Pablo Georgieff reste très « circonspect » sur la normalisation et l’idée d’une charte sur les activités des collectifs. « Derrière ce que l’on appelle les collectifs, il y a beaucoup de réalités très différentes, avec des agendas différents. Si nous avons fondé un collectif en 1999, c’était pour sortir des vieilles pratiques et nous affranchir des procédures administratives classiques de projet. Si c’est pour retomber vingt ans après dans ce que l’on critiquait, est-ce que cela fait vraiment sens ? » Coloco se dit prêt à mettre ses actions à l’épreuve de l’échelle dans les trois années à venir, à argumenter et intégrer les éventuelles critiques : « Ce n’est pas parce que l’on mène cela en “collectif” qu’on va éviter le débat. »

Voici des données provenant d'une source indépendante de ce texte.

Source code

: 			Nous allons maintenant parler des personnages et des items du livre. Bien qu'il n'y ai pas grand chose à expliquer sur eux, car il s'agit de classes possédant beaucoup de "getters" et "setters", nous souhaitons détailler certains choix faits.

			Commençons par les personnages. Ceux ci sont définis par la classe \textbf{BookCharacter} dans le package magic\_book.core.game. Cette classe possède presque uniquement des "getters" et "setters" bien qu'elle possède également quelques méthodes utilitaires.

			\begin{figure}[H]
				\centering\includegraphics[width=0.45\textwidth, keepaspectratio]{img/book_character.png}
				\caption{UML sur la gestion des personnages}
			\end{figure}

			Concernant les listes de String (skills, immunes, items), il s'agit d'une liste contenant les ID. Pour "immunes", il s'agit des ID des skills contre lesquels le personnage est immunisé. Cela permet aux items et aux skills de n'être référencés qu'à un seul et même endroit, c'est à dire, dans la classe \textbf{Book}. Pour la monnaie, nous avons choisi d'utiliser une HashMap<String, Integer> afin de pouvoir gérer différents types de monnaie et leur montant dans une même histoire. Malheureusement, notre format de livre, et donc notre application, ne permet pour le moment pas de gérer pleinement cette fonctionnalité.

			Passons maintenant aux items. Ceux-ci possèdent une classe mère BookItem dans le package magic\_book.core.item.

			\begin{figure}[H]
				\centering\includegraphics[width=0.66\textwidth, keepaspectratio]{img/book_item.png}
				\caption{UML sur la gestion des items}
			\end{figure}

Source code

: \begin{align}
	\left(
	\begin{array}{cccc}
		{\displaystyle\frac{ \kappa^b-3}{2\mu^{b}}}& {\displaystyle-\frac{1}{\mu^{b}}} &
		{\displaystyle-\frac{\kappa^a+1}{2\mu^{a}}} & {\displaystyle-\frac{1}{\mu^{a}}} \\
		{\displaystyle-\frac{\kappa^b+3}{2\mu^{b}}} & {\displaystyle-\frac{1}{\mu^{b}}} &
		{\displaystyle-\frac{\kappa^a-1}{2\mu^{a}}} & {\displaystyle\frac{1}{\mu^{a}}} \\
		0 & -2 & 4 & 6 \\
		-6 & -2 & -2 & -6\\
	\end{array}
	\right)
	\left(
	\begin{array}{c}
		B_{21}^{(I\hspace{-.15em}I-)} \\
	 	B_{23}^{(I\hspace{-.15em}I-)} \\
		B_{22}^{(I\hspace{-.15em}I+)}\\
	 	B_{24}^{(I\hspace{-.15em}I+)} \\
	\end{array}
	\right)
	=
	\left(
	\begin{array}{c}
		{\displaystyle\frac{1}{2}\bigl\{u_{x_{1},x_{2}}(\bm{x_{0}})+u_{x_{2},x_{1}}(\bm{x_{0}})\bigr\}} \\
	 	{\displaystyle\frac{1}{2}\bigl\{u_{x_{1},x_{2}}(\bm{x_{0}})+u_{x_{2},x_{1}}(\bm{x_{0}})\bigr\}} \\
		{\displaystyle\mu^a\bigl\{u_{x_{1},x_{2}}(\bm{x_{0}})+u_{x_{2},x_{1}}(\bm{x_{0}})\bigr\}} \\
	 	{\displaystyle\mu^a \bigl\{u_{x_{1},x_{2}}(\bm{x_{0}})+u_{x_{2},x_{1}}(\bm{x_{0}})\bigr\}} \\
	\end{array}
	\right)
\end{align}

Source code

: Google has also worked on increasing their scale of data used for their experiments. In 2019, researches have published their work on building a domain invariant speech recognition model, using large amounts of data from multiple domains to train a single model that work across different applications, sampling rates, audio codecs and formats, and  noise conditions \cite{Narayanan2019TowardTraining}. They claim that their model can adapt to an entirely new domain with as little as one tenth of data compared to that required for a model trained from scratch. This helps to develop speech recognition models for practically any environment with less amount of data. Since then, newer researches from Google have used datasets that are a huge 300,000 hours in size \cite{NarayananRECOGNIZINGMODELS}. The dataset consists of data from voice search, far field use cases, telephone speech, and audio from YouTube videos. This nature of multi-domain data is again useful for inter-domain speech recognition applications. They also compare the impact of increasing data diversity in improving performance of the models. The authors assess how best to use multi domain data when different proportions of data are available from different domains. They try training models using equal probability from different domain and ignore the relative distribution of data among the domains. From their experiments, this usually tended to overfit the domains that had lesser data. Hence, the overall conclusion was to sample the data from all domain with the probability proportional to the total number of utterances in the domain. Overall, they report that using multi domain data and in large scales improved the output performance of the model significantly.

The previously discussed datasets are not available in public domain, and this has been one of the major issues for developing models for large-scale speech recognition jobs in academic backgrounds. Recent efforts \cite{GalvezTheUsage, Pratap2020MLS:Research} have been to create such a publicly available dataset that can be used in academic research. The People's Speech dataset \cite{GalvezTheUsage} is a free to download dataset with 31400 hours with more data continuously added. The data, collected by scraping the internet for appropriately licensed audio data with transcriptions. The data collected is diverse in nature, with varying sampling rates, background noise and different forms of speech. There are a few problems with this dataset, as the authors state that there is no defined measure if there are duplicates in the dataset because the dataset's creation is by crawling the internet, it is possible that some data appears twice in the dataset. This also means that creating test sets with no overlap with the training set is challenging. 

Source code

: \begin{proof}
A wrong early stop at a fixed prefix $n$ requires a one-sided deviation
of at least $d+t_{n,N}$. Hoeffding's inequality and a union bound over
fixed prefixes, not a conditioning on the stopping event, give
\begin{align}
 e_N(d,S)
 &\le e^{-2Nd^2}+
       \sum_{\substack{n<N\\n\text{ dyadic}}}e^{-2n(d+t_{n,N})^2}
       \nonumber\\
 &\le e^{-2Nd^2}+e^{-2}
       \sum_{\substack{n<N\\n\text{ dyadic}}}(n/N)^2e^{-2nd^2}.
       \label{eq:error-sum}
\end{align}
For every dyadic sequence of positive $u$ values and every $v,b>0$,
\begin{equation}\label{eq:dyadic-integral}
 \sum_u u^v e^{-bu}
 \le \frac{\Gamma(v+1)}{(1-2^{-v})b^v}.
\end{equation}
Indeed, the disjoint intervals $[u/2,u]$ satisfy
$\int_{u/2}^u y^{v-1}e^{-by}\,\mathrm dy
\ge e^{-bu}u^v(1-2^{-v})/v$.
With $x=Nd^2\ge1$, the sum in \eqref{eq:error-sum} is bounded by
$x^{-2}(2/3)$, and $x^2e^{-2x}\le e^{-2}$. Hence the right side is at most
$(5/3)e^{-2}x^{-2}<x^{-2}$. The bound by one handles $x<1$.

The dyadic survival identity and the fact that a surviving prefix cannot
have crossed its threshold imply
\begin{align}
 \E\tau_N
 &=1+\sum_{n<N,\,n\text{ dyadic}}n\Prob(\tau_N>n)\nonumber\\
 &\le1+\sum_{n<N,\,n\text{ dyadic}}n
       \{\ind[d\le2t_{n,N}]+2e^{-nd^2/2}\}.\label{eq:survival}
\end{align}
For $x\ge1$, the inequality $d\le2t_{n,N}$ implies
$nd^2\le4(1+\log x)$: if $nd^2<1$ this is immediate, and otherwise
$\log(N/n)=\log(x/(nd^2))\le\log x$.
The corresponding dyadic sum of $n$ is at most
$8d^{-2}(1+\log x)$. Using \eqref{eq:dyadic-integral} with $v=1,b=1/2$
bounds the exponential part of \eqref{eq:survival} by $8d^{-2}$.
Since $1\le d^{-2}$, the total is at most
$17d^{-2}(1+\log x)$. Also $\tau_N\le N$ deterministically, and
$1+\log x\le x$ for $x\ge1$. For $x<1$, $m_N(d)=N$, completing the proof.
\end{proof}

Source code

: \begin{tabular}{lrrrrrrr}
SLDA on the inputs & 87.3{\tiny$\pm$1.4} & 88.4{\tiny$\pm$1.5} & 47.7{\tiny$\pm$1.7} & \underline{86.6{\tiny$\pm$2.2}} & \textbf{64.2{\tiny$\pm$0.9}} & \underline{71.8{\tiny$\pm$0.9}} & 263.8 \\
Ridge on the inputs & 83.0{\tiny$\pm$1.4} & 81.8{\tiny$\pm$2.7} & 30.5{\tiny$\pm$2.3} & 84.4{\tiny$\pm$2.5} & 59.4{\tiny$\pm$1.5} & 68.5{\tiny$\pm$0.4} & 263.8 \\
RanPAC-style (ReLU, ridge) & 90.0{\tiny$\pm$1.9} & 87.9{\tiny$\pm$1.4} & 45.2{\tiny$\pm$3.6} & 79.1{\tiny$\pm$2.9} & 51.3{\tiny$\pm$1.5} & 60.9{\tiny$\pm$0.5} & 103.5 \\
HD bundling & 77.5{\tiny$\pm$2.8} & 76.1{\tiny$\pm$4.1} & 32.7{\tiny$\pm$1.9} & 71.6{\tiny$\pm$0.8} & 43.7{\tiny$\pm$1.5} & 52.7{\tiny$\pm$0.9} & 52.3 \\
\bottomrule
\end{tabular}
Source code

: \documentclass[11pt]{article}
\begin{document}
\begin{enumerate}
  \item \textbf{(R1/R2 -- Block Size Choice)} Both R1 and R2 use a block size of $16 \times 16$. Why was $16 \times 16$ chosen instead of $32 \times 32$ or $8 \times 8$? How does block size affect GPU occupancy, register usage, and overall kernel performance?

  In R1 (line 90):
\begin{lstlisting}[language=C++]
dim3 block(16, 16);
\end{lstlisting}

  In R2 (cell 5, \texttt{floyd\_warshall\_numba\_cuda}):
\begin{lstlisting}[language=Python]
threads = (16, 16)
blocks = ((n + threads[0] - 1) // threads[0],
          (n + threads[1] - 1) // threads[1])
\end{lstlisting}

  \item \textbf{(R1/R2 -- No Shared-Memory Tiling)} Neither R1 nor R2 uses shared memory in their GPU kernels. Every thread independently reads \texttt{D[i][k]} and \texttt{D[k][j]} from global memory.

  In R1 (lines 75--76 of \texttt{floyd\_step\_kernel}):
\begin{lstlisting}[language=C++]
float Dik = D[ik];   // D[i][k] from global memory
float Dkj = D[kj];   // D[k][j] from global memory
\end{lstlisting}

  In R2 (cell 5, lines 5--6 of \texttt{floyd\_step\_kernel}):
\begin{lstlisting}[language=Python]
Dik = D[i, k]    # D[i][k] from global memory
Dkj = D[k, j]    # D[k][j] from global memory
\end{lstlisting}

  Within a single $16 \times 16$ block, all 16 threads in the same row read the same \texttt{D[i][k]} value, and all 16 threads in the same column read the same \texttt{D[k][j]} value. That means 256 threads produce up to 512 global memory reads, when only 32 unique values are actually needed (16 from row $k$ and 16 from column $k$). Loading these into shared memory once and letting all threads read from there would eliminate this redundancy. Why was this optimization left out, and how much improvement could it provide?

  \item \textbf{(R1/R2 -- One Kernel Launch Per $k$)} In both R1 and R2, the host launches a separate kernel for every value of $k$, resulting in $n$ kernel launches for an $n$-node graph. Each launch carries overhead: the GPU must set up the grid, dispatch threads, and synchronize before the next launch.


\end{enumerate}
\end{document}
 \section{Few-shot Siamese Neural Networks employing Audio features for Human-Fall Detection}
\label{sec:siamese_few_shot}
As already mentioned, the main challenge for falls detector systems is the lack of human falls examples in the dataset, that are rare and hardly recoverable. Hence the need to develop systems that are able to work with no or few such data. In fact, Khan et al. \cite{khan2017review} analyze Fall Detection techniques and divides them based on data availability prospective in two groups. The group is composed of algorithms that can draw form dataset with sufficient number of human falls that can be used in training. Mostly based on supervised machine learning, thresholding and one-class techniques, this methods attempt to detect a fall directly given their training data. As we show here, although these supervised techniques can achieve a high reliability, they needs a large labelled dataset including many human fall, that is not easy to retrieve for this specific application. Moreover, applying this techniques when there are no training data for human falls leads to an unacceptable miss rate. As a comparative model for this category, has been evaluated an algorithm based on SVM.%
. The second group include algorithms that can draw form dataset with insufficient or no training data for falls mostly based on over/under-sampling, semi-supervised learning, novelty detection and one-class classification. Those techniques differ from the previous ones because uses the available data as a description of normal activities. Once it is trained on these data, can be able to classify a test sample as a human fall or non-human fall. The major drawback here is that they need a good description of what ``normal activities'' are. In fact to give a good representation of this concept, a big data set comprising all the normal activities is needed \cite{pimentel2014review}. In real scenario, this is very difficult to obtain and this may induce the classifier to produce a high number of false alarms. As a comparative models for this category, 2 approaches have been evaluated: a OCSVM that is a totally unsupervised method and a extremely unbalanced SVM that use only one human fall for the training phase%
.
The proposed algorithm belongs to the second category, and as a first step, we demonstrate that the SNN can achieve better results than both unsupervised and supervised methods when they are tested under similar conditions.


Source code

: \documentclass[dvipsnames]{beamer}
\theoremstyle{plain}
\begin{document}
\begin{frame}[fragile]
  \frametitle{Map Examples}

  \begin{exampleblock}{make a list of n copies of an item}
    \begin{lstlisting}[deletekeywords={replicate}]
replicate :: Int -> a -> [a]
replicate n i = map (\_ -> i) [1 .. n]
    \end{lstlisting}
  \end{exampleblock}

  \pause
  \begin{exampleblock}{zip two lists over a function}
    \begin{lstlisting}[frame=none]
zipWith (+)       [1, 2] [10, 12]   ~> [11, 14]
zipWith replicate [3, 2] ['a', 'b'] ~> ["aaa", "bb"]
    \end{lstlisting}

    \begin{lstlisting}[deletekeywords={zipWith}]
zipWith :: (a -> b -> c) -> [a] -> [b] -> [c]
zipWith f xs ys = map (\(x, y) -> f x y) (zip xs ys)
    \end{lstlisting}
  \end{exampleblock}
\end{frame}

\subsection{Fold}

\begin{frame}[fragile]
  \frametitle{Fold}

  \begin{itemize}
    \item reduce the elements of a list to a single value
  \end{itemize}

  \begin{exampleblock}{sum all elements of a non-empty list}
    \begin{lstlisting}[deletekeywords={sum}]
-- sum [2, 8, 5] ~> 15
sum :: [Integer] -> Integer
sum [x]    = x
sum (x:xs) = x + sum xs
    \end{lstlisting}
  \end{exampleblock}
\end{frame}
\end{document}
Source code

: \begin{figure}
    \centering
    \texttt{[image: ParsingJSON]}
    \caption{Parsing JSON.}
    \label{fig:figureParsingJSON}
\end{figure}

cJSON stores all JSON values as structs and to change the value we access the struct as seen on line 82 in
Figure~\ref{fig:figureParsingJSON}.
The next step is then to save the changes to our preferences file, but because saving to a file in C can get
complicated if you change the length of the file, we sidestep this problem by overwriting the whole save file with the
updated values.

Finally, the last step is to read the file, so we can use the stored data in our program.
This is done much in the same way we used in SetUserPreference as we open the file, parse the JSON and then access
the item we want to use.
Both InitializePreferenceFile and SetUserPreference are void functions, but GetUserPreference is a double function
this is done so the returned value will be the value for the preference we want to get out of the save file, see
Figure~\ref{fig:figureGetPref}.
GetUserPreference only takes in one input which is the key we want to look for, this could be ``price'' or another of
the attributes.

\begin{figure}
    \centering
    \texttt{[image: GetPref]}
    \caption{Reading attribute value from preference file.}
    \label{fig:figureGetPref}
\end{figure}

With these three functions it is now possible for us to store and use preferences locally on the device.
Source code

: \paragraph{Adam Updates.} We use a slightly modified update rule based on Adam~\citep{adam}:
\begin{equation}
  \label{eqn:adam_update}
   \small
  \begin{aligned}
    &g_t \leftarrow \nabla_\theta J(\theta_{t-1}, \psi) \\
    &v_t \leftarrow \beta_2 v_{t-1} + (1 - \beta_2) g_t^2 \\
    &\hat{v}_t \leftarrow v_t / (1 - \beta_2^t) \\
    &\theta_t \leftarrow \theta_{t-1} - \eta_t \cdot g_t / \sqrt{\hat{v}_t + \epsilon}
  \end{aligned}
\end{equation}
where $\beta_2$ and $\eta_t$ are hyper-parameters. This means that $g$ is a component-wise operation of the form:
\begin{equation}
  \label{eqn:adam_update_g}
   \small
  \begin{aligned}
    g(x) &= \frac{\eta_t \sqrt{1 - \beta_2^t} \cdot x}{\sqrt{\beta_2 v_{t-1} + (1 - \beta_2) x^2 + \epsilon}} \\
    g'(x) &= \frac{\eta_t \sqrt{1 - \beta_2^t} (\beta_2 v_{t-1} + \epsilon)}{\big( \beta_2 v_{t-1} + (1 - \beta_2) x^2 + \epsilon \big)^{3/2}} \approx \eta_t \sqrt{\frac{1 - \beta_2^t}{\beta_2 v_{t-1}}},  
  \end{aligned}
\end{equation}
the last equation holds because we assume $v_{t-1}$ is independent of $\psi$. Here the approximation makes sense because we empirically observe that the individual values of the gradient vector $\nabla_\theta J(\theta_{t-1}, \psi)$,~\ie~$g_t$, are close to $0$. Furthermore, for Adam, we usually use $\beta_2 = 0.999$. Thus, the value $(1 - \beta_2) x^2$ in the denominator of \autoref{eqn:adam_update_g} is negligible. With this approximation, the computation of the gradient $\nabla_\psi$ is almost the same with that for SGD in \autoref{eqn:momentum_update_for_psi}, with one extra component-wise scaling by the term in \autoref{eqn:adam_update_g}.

Brouettes, bal et opération divan

Ce mercredi 8 mars, à l’occasion de la Journée internationale des droits des femmes, Coloco entame une longue journée d’action « Place aux féminins » pour célébrer les femmes au sein de l’espace public parisien. Une journée rythmée de temps d’action, de parole, avec un parcours de brouettes « Desti-Nation » et un bal « Nous les femmes » en fin de journée, près du kiosque à musique et du container de médiation. On pourra par exemple suivre le Piit (Peloton d’investigation informel du territoire), un outil mobile de créations communes constitué d’une flotte de vélos customisés et d’un vélo atelier.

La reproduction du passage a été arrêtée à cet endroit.